I continue to write about this in the hopes that someone will see why what is happening to me is absolutely wrong & not my fault. When a person’s freewill is taken away from them with programming on so many levels, that person cannot be blamed for reacting to it.
It seems very sad that things got so bad for me at a time when I was actively trying to become a more positive person in my life. I wish that God, the true, just, & merciful God, would see the truth of what happened in my life, & how some outside party took my freewill away from me, forcing me to be negative.
The following links address negative reinforcement as a self-fulfilling prophecy:
The link above completely explains how a child that originally had a high IQ in gradeschool ended up lucky to graduate highschool with a C average. This is why I make an effort to tell my child she is smart, and have done so since she was a baby. While I am grateful that I have learned, apophatically, about how to be a decent parent, I am saddened by the fact that the life I was supposed to have was stolen from me through these negative types of programming.
Now, I want to list some of the traumas that happened to me as an adult:
-Had a surgery for cervical dysplasia in 2004, wherein I was under a general anesthetic and something terrible happened to me, of which I had a flashback in 2010. This caused a condition known as vulvodynia, which involves a delayed onset of pain resulting from trauma to the area. This pain started in 2008.
-I discovered implants in each ear in 2008, not long before that pain began, and also in the same year, I began to hear voices.
-My boyfriend & father of our daughter, tried to have me locked up twice, which cost me my job.
-He left me in the house he forced us to move into, taking our daughter. I had begged him not to buy this house because the house payment would be about 3 times the rent we were paying (it was the height of the housing bubble in 2005). I wanted to just move out of the neighborhood, into an apartment, until the housing market bubble burst.
-Two weeks after he left, my pain started. It was and is traumatic, especially given its location. It feels like my crotch is being electrocuted.
-He said he’d leave one of our two cars with me, but took both anyway. Being in this kind of constant pain made it difficult for me to walk, much less go find a new job.
-He came busting into the house saying he had a dream I was selling the tools he left there. Given what he did to me, and my condition, I really didn’t have a choice. He tried to smash some of my things, and I tried to stop him. At this point, he grabbed me and threw me on the floor. This happened a total of 3 times, and on the third time, I hit the chair on my way down to the floor. Then he grabbed my cell phone, ran out the front door, stood up against the door so I couldn’t get out, and he called the cops on me for domestic violence. The man is literally twice my size. He does have a record of domestic violence with an ex-girlfriend.

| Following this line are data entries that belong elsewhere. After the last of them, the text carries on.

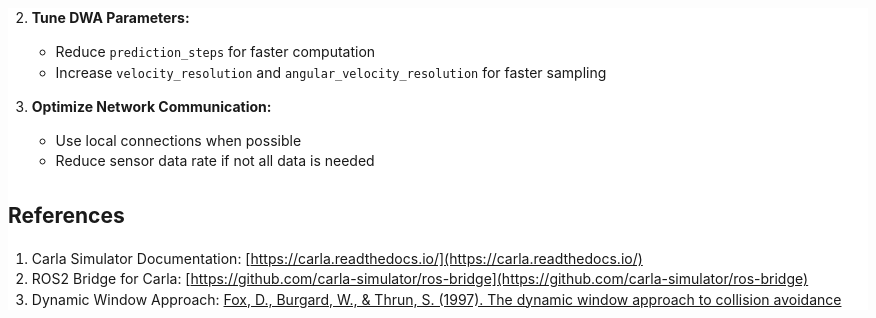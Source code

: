 2. **Tune DWA Parameters:**
   - Reduce `prediction_steps` for faster computation
   - Increase `velocity_resolution` and `angular_velocity_resolution` for faster sampling

3. **Optimize Network Communication:**
   - Use local connections when possible
   - Reduce sensor data rate if not all data is needed

## References

1. Carla Simulator Documentation: [https://carla.readthedocs.io/](https://carla.readthedocs.io/)
2. ROS2 Bridge for Carla: [https://github.com/carla-simulator/ros-bridge](https://github.com/carla-simulator/ros-bridge)
3. Dynamic Window Approach: [Fox, D., Burgard, W., & Thrun, S. (1997). The dynamic window approach to collision avoidance](https://ieeexplore.ieee.org/document/580977)
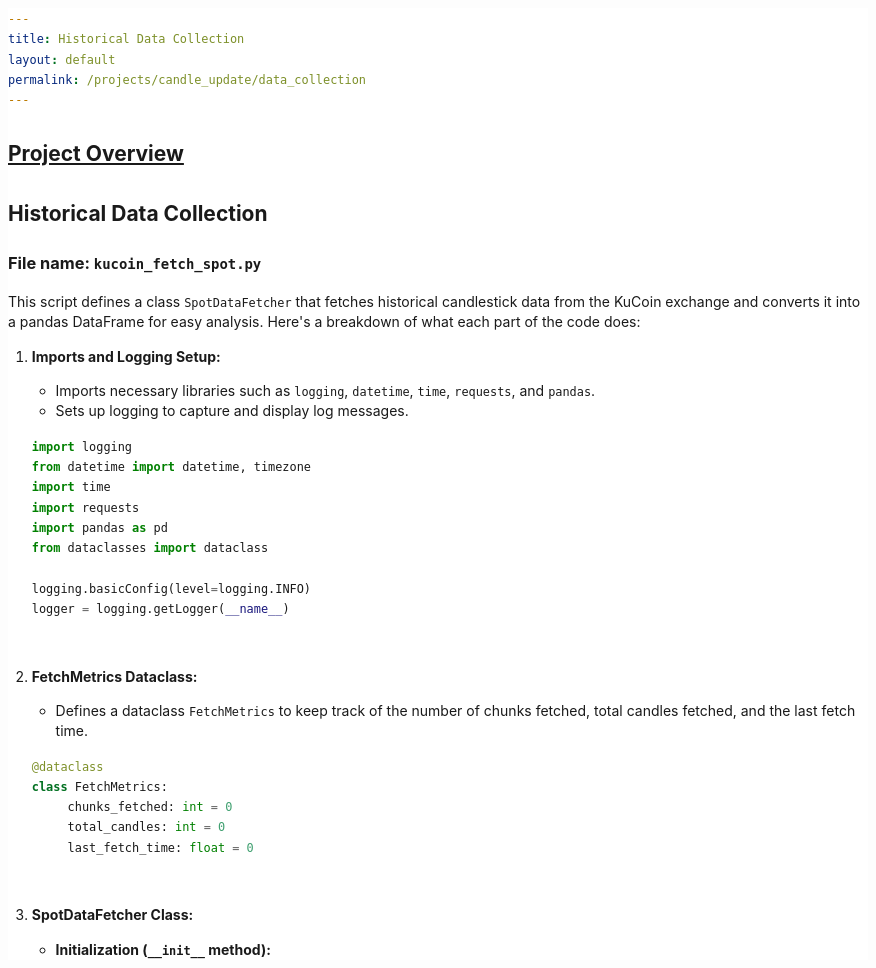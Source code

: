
 ```yaml
---
title: Historical Data Collection
layout: default
permalink: /projects/candle_update/data_collection
---
```

## [Project Overview](/projects/real_time_candles/)

## **Historical Data Collection**

### File name: `kucoin_fetch_spot.py`

This script defines a class `SpotDataFetcher` that fetches historical candlestick data from the KuCoin exchange and converts it into a pandas DataFrame for easy analysis. Here's a breakdown of what each part of the code does:

1. **Imports and Logging Setup:**

    - Imports necessary libraries such as `logging`, `datetime`, `time`, `requests`, and `pandas`.
    - Sets up logging to capture and display log messages.

    ```python
    import logging
    from datetime import datetime, timezone
    import time
    import requests
    import pandas as pd
    from dataclasses import dataclass

    logging.basicConfig(level=logging.INFO)
    logger = logging.getLogger(__name__)
    ```

<br>

2. **FetchMetrics Dataclass:**

    - Defines a dataclass `FetchMetrics` to keep track of the number of chunks fetched, total candles fetched, and the last fetch time.

    ```python
    @dataclass
    class FetchMetrics:
         chunks_fetched: int = 0
         total_candles: int = 0
         last_fetch_time: float = 0
    ```

<br>

3. **SpotDataFetcher Class:**

    - **Initialization (`__init__` method):**
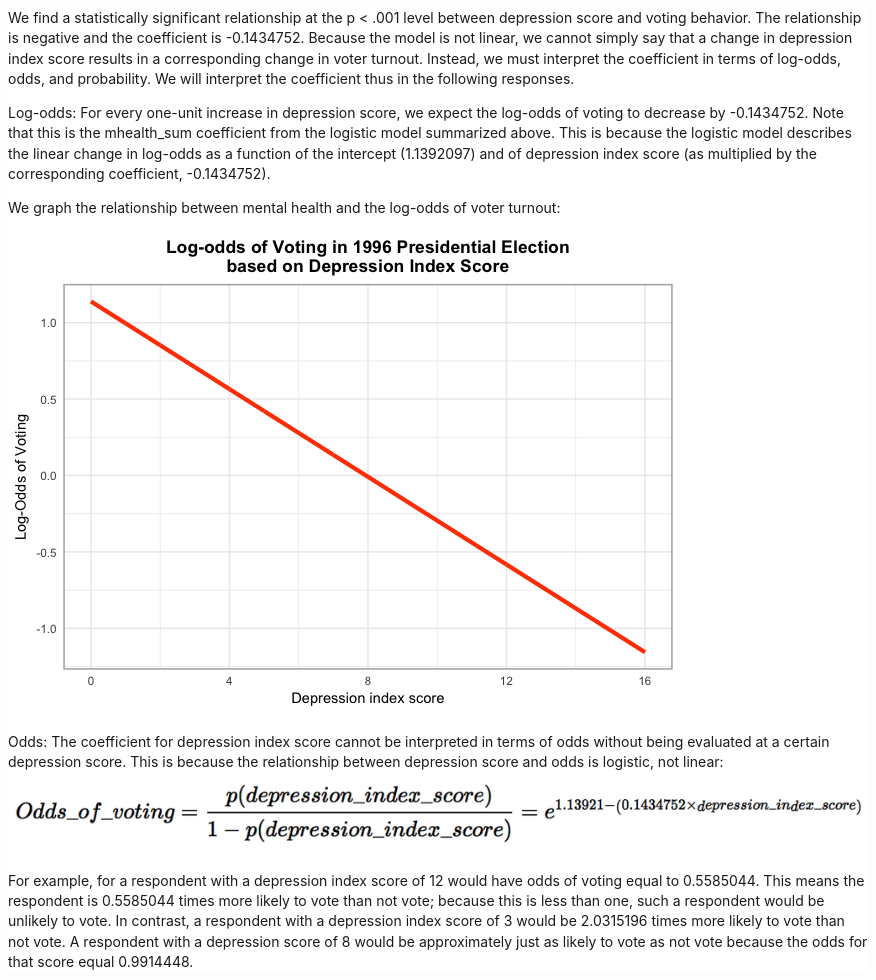 We find a statistically significant relationship at the p &lt; .001 level between depression score and voting behavior. The relationship is negative and the coefficient is -0.1434752. Because the model is not linear, we cannot simply say that a change in depression index score results in a corresponding change in voter turnout. Instead, we must interpret the coefficient in terms of log-odds, odds, and probability. We will interpret the coefficient thus in the following responses.

Log-odds: For every one-unit increase in depression score, we expect the log-odds of voting to decrease by -0.1434752. Note that this is the mhealth\_sum coefficient from the logistic model summarized above. This is because the logistic model describes the linear change in log-odds as a function of the intercept (1.1392097) and of depression index score (as multiplied by the corresponding coefficient, -0.1434752).

We graph the relationship between mental health and the log-odds of voter turnout:

![](ps6-emo_files/figure-markdown_github/log_odds_plot-1.png)

Odds: The coefficient for depression index score cannot be interpreted in terms of odds without being evaluated at a certain depression score. This is because the relationship between depression score and odds is logistic, not linear: ![](./eq1.png)

For example, for a respondent with a depression index score of 12 would have odds of voting equal to 0.5585044. This means the respondent is 0.5585044 times more likely to vote than not vote; because this is less than one, such a respondent would be unlikely to vote. In contrast, a respondent with a depression index score of 3 would be 2.0315196 times more likely to vote than not vote. A respondent with a depression score of 8 would be approximately just as likely to vote as not vote because the odds for that score equal 0.9914448.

-Not long after that event, the power went off, then the water, and finally garbage service. I was stuck, in horrible, traumatic pain, in the worst heat, which was an additional psychological trauma. I washed my hair in rain water that I collected in storage bins, and I cooked food on a gutted toaster oven, inside which I put fire. When winter came, I would have as many candles lit as I could, to keep the room a bit less cold. I lived like this for over 2 years.
-At one point, a police helicopter flew around the house, at around 2:30 AM, for about a half an hour, with its spotlight shining in the windows. I found the middle point of the house and crouched down there. What is odd about this is the fact that no cop car showed up during this time, which tells me that it was done just to traumatize me.
-He went around the neighborhood, talking to neighbors about me behind my back.
-He put a lock on the mailbox, and used a saw to cut a slit in it. This allowed postal workers to deliver mail, but I was unable to retrieve it.